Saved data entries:
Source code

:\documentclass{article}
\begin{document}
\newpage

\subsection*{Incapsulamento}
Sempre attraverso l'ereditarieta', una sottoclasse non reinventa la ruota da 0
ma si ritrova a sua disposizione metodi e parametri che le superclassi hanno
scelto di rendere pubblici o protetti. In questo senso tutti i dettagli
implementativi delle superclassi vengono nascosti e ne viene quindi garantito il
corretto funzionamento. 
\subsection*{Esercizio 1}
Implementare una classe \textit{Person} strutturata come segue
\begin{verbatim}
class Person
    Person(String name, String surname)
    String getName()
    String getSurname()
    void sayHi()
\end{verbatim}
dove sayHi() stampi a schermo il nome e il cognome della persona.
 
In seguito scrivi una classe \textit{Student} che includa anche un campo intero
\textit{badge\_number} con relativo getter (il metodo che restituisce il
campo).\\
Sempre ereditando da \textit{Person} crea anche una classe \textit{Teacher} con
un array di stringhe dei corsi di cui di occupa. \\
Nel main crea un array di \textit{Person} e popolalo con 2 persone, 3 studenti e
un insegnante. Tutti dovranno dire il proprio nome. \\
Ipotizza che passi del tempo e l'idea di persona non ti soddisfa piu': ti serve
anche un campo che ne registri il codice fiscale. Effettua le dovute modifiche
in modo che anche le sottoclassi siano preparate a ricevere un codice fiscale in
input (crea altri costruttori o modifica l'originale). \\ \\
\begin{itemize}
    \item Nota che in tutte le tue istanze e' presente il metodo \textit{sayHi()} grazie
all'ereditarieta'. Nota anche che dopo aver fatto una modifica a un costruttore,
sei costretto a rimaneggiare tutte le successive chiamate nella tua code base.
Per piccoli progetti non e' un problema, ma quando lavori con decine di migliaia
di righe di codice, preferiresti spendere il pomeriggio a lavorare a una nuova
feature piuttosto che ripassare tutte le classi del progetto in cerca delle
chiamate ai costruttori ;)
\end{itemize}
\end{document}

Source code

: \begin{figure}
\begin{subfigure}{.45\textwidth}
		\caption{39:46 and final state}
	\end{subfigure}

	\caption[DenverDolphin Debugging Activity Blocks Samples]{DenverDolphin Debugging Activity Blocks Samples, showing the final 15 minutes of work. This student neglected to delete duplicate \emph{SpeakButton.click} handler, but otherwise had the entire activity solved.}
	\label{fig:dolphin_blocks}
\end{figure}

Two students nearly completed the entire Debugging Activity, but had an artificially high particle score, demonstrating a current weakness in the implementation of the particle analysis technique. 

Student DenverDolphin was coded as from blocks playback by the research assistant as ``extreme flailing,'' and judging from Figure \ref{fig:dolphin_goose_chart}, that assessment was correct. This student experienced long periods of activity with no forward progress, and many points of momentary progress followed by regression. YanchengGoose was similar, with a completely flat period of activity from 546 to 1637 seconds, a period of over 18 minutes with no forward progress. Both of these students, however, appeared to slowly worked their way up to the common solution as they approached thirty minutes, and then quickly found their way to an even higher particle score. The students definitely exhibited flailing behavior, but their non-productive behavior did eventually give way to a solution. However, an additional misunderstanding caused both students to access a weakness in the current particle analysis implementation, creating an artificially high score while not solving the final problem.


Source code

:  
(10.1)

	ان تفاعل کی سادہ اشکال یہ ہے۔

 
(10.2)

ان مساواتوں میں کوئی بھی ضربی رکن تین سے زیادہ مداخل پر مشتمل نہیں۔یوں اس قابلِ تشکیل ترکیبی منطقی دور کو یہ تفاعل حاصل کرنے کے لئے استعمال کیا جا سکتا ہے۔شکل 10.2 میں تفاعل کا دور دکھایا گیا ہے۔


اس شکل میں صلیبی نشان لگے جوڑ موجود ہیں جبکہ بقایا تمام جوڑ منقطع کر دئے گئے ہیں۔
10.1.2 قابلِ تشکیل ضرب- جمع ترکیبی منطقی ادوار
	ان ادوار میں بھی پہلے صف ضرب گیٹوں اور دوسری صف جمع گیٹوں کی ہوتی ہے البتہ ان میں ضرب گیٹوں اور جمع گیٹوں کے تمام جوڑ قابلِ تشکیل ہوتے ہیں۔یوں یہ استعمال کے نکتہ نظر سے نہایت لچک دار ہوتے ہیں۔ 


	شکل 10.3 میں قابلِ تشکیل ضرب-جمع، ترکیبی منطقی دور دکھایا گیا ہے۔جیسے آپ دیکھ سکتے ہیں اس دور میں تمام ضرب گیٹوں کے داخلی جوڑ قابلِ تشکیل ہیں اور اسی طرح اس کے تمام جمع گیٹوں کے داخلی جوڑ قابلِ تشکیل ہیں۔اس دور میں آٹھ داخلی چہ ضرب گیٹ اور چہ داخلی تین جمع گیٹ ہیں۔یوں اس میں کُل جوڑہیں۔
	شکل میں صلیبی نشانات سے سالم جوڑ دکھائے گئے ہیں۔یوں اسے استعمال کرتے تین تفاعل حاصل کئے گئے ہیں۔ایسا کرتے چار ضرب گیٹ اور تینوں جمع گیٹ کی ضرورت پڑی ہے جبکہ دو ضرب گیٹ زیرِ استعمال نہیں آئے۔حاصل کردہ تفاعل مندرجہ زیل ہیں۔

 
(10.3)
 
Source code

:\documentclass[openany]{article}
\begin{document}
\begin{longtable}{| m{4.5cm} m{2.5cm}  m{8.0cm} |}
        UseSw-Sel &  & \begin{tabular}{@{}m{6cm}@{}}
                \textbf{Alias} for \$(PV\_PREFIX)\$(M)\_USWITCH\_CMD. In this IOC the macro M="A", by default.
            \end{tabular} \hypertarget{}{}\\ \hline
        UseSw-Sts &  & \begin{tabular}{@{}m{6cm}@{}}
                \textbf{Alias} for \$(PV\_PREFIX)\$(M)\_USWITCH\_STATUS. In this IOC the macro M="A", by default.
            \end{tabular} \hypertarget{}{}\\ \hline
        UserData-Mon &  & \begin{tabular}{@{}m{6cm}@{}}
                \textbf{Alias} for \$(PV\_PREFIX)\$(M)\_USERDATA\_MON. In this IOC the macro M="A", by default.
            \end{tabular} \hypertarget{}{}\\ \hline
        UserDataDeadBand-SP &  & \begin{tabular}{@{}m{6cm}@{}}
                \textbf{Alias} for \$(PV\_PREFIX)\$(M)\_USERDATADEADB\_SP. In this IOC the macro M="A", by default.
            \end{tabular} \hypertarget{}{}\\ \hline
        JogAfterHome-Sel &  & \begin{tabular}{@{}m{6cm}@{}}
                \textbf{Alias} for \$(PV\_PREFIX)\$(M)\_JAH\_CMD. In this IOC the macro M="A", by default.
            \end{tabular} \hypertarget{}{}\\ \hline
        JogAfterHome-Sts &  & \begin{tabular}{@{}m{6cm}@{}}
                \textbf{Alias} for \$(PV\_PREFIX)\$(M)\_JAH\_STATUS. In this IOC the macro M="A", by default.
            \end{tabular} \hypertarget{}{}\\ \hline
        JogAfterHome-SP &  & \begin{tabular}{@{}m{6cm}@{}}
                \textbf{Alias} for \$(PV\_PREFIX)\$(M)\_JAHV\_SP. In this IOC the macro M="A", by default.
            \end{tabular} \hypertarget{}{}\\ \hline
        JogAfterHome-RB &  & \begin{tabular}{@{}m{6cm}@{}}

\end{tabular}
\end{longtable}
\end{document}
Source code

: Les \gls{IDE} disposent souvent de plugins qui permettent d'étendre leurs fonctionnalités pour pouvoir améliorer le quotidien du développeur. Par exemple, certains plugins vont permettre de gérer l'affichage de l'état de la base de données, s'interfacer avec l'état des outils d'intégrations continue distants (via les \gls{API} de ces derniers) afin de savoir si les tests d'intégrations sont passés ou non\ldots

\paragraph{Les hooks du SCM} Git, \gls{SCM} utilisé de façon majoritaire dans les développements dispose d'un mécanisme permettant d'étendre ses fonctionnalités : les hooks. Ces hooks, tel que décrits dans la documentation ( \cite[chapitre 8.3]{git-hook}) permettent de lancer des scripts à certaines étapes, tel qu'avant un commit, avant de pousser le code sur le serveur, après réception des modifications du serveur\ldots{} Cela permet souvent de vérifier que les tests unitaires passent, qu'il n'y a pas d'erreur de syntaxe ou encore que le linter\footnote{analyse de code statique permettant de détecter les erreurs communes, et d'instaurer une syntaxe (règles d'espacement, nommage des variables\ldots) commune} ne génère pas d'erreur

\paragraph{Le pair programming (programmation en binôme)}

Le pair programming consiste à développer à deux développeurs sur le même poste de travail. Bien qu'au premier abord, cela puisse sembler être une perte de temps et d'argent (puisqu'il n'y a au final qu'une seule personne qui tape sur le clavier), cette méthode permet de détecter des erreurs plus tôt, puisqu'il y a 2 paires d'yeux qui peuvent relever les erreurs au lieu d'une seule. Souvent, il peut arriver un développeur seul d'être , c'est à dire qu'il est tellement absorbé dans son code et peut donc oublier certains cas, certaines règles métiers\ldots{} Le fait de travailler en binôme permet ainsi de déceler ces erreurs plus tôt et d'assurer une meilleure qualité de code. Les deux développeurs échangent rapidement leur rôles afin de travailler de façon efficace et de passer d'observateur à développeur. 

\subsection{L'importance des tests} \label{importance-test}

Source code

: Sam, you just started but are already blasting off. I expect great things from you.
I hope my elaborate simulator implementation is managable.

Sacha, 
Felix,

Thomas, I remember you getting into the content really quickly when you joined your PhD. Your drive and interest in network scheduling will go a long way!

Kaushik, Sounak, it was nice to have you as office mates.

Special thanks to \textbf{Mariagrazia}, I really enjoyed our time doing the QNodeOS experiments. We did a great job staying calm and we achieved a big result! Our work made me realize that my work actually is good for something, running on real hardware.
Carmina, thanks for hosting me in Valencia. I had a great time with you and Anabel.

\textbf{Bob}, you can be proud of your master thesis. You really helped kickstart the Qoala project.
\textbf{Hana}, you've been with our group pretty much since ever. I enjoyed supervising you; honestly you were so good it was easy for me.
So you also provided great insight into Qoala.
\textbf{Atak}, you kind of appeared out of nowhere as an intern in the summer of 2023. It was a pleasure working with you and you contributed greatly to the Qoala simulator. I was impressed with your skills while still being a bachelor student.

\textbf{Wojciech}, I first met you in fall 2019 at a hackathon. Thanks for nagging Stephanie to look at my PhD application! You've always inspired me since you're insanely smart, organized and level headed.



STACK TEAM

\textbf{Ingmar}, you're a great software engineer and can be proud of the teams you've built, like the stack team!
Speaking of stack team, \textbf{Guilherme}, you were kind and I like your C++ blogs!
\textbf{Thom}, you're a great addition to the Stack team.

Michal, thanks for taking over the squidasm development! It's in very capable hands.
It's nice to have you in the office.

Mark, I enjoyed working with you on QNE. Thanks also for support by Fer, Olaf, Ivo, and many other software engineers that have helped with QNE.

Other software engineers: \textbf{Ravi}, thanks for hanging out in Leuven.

◆ TASK ITEM ◆
Return exactly the lines from the beginning of the data above through the one containing "Sempre ereditando da", please. Include both end lines and add nothing else.

◆ ANSWER TO THIS PROBLEM ◆
Source code

:\documentclass{article}
\begin{document}
\newpage

\subsection*{Incapsulamento}
Sempre attraverso l'ereditarieta', una sottoclasse non reinventa la ruota da 0
ma si ritrova a sua disposizione metodi e parametri che le superclassi hanno
scelto di rendere pubblici o protetti. In questo senso tutti i dettagli
implementativi delle superclassi vengono nascosti e ne viene quindi garantito il
corretto funzionamento. 
\subsection*{Esercizio 1}
Implementare una classe \textit{Person} strutturata come segue
\begin{verbatim}
class Person
    Person(String name, String surname)
    String getName()
    String getSurname()
    void sayHi()
\end{verbatim}
dove sayHi() stampi a schermo il nome e il cognome della persona.
 
In seguito scrivi una classe \textit{Student} che includa anche un campo intero
\textit{badge\_number} con relativo getter (il metodo che restituisce il
campo).\\
Sempre ereditando da \textit{Person} crea anche una classe \textit{Teacher} con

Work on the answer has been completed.